> _Problem details_
Return exactly the lines that run from the one with "- Responsive design behavior" to the last line of the entries below, both included, and nothing else.

> _Input material_
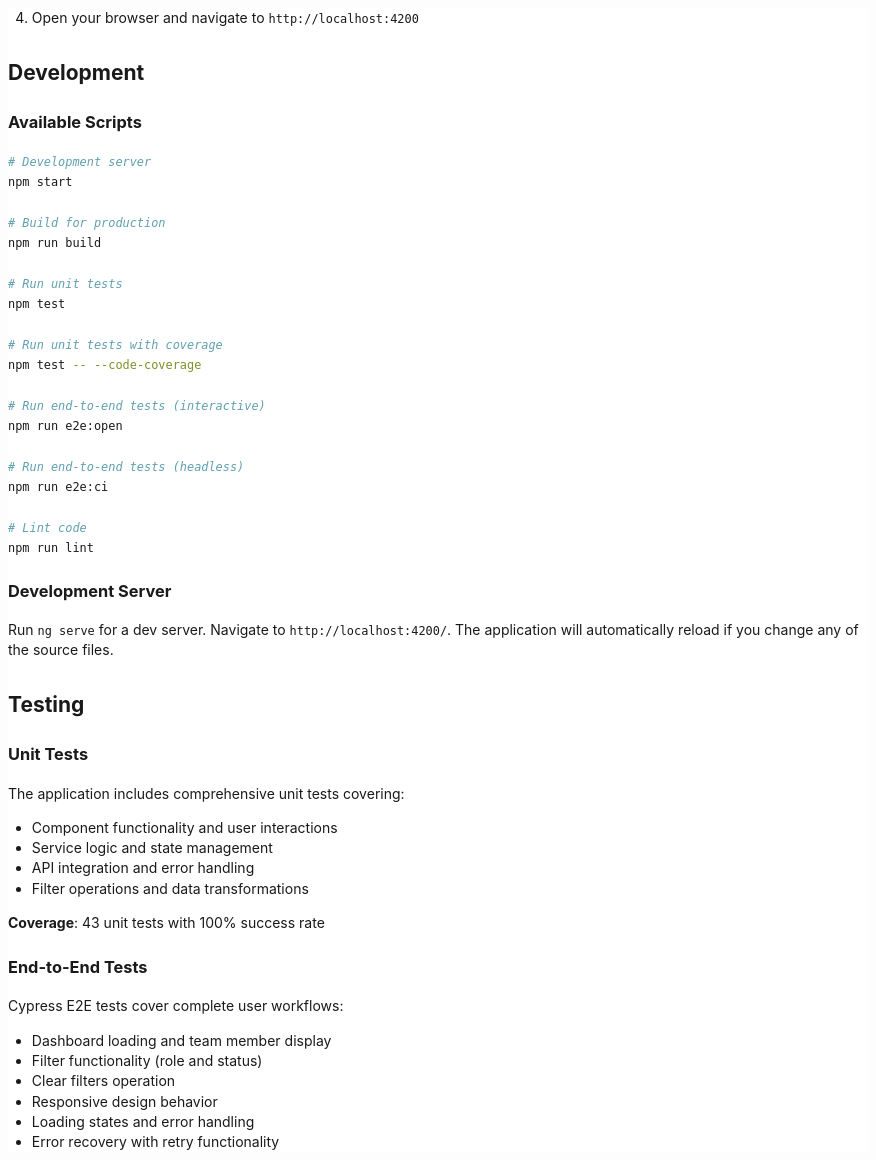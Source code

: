 4. Open your browser and navigate to `http://localhost:4200`

## Development

### Available Scripts

```bash
# Development server
npm start

# Build for production
npm run build

# Run unit tests
npm test

# Run unit tests with coverage
npm test -- --code-coverage

# Run end-to-end tests (interactive)
npm run e2e:open

# Run end-to-end tests (headless)
npm run e2e:ci

# Lint code
npm run lint
```

### Development Server
Run `ng serve` for a dev server. Navigate to `http://localhost:4200/`. The application will automatically reload if you change any of the source files.

## Testing

### Unit Tests
The application includes comprehensive unit tests covering:
- Component functionality and user interactions
- Service logic and state management
- API integration and error handling
- Filter operations and data transformations

**Coverage**: 43 unit tests with 100% success rate

### End-to-End Tests
Cypress E2E tests cover complete user workflows:
- Dashboard loading and team member display
- Filter functionality (role and status)
- Clear filters operation
- Responsive design behavior
- Loading states and error handling
- Error recovery with retry functionality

> _Response below_
- Responsive design behavior
- Loading states and error handling
- Error recovery with retry functionality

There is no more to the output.